Memberdayakan UKM lokal dan meningkatkan ekonomi desa Belo: inisiatif siswa dengan kemasan tepung MOCAF yang inovatif
Desa Belo, Distrik Ganra, Kabupaten Soppeng – di 5 Agustus 2025program inovatif berlangsung di Belo Village Hall, fokus pada penguatan UKM (usaha kecil dan menengah) melalui strategi pengemasan modern. Inisiatif ini dipimpin oleh siswa dari Program Layanan Masyarakat Tematik (KKN) tentang Literasi di Universitas Hasanuddinbatch 114, yang juga memperkenalkan produk bernilai tambah: MOCAF (Tepung Singkong) terbuat dari singkong.

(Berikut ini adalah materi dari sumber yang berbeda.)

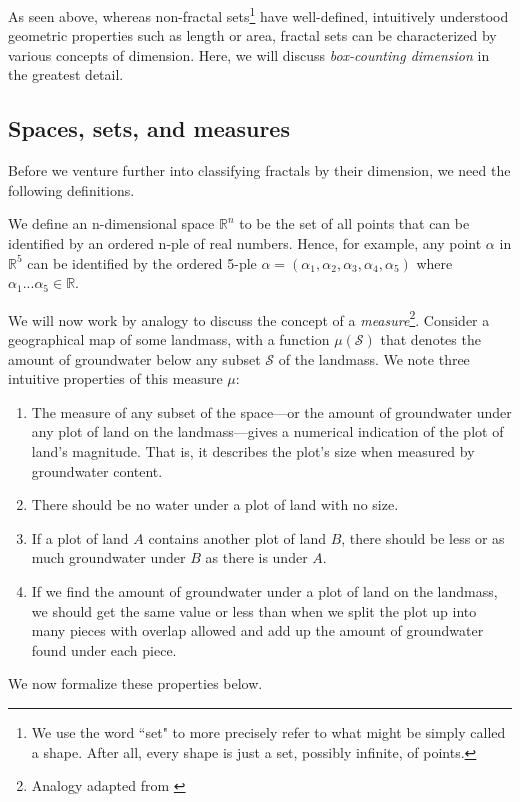 As seen above, whereas non-fractal sets\footnote{We use the word ``set" to more precisely refer to what might be simply called a shape. After all, every shape is just a set, possibly infinite, of points.}   have well-defined, intuitively understood geometric properties such as length or area, fractal sets can be characterized by various concepts of dimension. Here, we will discuss \textit{box-counting dimension} in the greatest detail.

\subsection{Spaces, sets, and measures}

Before we venture further into classifying fractals by their dimension, we need the following definitions.

\begin{mydef}
We define an n-dimensional space $ \mathbb{R}^{n} $ to be the set of all points that can be identified by an ordered n-ple of real numbers. Hence, for example, any point $ \alpha $ in $ \mathbb{R}^{5} $ can be identified by the ordered 5-ple $ \alpha = (\alpha_{1}, \alpha_{2}, \alpha_{3}, \alpha_{4}, \alpha_{5})$ where $ \alpha_{1} ... \alpha_{5} \in \mathbb{R} $.\end{mydef}

We will now work by analogy to discuss the concept of a \textit{measure}\footnote{Analogy adapted from \citep{mandelbrotmultifractal}}. Consider a geographical map of some landmass, with a function $ \mu(\mathcal{S}) $ that denotes the amount of groundwater below any subset $ \mathcal{S} $ of the landmass. We note three intuitive properties of this measure $ \mu $:\begin{enumerate}
\item The measure of any subset of the space---or the amount of groundwater under any plot of land on the landmass---gives a numerical indication of the plot of land's magnitude. That is, it describes the plot's size when measured by groundwater content.
\item\label{measureofanullset} There should be no water under a plot of land with no size. 
\item\label{measureofsubsets} If a plot of land $ A $ contains another plot of land $ B $, there should be less or as much groundwater under $B$ as there is under $A$. 
\item\label{measureaddition} If we find the amount of groundwater under a plot of land on the landmass, we should get the same value or less than when we split the plot up into many pieces with overlap allowed and add up the amount of groundwater found under each piece. 
\end{enumerate}
We now formalize these properties below.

“Produk ini dibuat oleh siswa KKN sendiri, yang dirancang dengan kemasan yang menarik dan modern untuk menunjukkan kepada masyarakat pentingnya nilai tambah melalui kemasan yang tepat,” kata Cerita rakyatsalah satu peserta UNHAS KKN.
Program ini lebih dari sekadar pelatihan; itu termasuk sosialisasi langsung dan penyerahan dari paket pengemasan tepung MOCAF ke Kepala Desa Belo, Tn. Wahyu Asharie. Dalam pidatonya, kepala desa menyatakan harapannya bahwa inisiatif ini akan Dorong komunitas desa untuk mengeksplorasi potensi lokal secara kreatif dan berkelanjutankhususnya dalam meningkatkan peran ekonomi desa. SMAN 2 LUWU TIMUR
Fokus Program Utama
- Kemasan Inovatif: Desain modern dan menarik yang meningkatkan marketabilitas produk.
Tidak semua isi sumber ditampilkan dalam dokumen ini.